__What the task asks__.
Please tell how many of the lines below contain "malah", using only a number.

__Entries shown__.
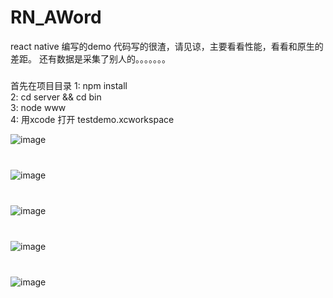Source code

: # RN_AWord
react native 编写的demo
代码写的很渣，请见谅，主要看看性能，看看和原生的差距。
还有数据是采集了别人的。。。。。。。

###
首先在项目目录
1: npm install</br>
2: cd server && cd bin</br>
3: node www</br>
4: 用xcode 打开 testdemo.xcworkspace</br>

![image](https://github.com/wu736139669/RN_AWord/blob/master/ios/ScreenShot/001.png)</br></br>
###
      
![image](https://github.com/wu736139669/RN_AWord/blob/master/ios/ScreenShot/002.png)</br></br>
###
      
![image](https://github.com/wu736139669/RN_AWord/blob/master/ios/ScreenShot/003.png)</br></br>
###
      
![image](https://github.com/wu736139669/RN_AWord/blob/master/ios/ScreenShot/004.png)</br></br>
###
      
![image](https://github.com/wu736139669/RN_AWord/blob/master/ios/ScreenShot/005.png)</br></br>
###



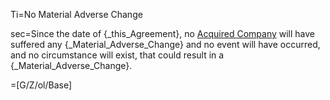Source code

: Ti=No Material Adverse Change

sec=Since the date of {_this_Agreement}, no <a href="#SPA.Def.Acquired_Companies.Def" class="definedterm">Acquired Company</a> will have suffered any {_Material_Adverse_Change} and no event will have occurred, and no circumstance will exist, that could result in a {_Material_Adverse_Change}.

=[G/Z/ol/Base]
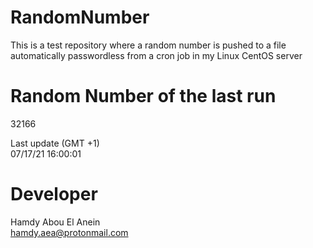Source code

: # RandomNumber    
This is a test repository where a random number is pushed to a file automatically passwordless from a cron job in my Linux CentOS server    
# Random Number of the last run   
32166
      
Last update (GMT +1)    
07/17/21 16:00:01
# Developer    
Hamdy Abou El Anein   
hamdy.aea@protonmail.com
--
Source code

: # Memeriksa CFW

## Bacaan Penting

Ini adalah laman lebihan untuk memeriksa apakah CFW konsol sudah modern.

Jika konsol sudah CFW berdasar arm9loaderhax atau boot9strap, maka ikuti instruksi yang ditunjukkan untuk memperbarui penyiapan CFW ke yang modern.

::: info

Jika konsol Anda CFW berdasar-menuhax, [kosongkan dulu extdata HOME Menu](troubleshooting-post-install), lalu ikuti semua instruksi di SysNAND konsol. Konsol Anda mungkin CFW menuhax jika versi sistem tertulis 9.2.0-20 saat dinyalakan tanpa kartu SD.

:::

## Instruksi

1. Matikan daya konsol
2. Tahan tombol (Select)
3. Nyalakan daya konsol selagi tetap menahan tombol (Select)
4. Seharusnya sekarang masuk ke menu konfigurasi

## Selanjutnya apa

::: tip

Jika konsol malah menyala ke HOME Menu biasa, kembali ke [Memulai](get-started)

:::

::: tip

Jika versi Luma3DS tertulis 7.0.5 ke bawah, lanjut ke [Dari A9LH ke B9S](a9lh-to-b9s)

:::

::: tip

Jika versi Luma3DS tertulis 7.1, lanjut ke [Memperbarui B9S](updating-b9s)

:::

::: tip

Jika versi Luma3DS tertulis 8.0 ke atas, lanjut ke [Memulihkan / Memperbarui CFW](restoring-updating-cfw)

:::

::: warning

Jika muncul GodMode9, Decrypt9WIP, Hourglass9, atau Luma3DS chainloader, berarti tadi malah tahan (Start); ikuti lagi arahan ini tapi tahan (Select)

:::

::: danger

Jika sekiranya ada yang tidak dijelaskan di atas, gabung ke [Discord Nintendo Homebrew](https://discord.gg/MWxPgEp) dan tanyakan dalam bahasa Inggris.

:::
...
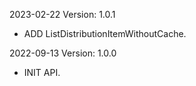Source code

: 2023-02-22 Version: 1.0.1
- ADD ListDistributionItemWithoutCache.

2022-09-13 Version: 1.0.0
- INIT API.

__Final answer__.
2